Without further comment, state how many lines in the listing below contain the word "textcolor".

BEGIN Data for the task

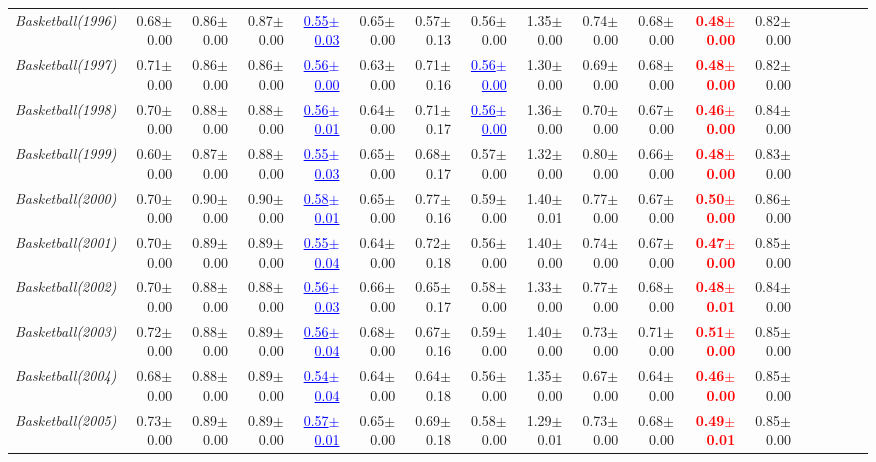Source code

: \documentclass[nohyperref]{article}
\theoremstyle{plain}
\theoremstyle{definition}
\theoremstyle{remark}
\newcommand{\red}[1]{\textcolor{red}{\textbf{#1}}}
\newcommand{\blue}[1]{\textcolor{blue}{\underline{#1}}}
\begin{document}
\begin{table*}[!ht]
{\begin{tabular}{lrrrrrrrrrrrrrrrrr}
			{\it Basketball(1996)} & 0.68$\pm$0.00 & 0.86$\pm$0.00 & 0.87$\pm$0.00 & \blue{0.55$\pm$0.03} & 0.65$\pm$0.00 & 0.57$\pm$0.13 & 0.56$\pm$0.00 & 1.35$\pm$0.00 & 0.74$\pm$0.00 & 0.68$\pm$0.00 & \red{0.48$\pm$0.00} & 0.82$\pm$0.00 \\
			{\it Basketball(1997)} & 0.71$\pm$0.00 & 0.86$\pm$0.00 & 0.86$\pm$0.00 & \blue{0.56$\pm$0.00} & 0.63$\pm$0.00 & 0.71$\pm$0.16 & \blue{0.56$\pm$0.00} & 1.30$\pm$0.00 & 0.69$\pm$0.00 & 0.68$\pm$0.00 & \red{0.48$\pm$0.00} & 0.82$\pm$0.00 \\
			{\it Basketball(1998)} & 0.70$\pm$0.00 & 0.88$\pm$0.00 & 0.88$\pm$0.00 & \blue{0.56$\pm$0.01} & 0.64$\pm$0.00 & 0.71$\pm$0.17 & \blue{0.56$\pm$0.00} & 1.36$\pm$0.00 & 0.70$\pm$0.00 & 0.67$\pm$0.00 & \red{0.46$\pm$0.00} & 0.84$\pm$0.00 \\
			{\it Basketball(1999)} & 0.60$\pm$0.00 & 0.87$\pm$0.00 & 0.88$\pm$0.00 & \blue{0.55$\pm$0.03} & 0.65$\pm$0.00 & 0.68$\pm$0.17 & 0.57$\pm$0.00 & 1.32$\pm$0.00 & 0.80$\pm$0.00 & 0.66$\pm$0.00 & \red{0.48$\pm$0.00} & 0.83$\pm$0.00 \\
			{\it Basketball(2000)} & 0.70$\pm$0.00 & 0.90$\pm$0.00 & 0.90$\pm$0.00 & \blue{0.58$\pm$0.01} & 0.65$\pm$0.00 & 0.77$\pm$0.16 & 0.59$\pm$0.00 & 1.40$\pm$0.01 & 0.77$\pm$0.00 & 0.67$\pm$0.00 & \red{0.50$\pm$0.00} & 0.86$\pm$0.00 \\
			{\it Basketball(2001)} & 0.70$\pm$0.00 & 0.89$\pm$0.00 & 0.89$\pm$0.00 & \blue{0.55$\pm$0.04} & 0.64$\pm$0.00 & 0.72$\pm$0.18 & 0.56$\pm$0.00 & 1.40$\pm$0.00 & 0.74$\pm$0.00 & 0.67$\pm$0.00 & \red{0.47$\pm$0.00} & 0.85$\pm$0.00 \\
			{\it Basketball(2002)} & 0.70$\pm$0.00 & 0.88$\pm$0.00 & 0.88$\pm$0.00 & \blue{0.56$\pm$0.03} & 0.66$\pm$0.00 & 0.65$\pm$0.17 & 0.58$\pm$0.00 & 1.33$\pm$0.00 & 0.77$\pm$0.00 & 0.68$\pm$0.00 & \red{0.48$\pm$0.01} & 0.84$\pm$0.00 \\
			{\it Basketball(2003)} & 0.72$\pm$0.00 & 0.88$\pm$0.00 & 0.89$\pm$0.00 & \blue{0.56$\pm$0.04} & 0.68$\pm$0.00 & 0.67$\pm$0.16 & 0.59$\pm$0.00 & 1.40$\pm$0.00 & 0.73$\pm$0.00 & 0.71$\pm$0.00 & \red{0.51$\pm$0.00} & 0.85$\pm$0.00 \\
			{\it Basketball(2004)} & 0.68$\pm$0.00 & 0.88$\pm$0.00 & 0.89$\pm$0.00 & \blue{0.54$\pm$0.04} & 0.64$\pm$0.00 & 0.64$\pm$0.18 & 0.56$\pm$0.00 & 1.35$\pm$0.00 & 0.67$\pm$0.00 & 0.64$\pm$0.00 & \red{0.46$\pm$0.00} & 0.85$\pm$0.00 \\
			{\it Basketball(2005)} & 0.73$\pm$0.00 & 0.89$\pm$0.00 & 0.89$\pm$0.00 & \blue{0.57$\pm$0.01} & 0.65$\pm$0.00 & 0.69$\pm$0.18 & 0.58$\pm$0.00 & 1.29$\pm$0.01 & 0.73$\pm$0.00 & 0.68$\pm$0.00 & \red{0.49$\pm$0.01} & 0.85$\pm$0.00 \\

\end{tabular}}
\end{table*}
\end{document}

END Data for the task

• **Response box**:
2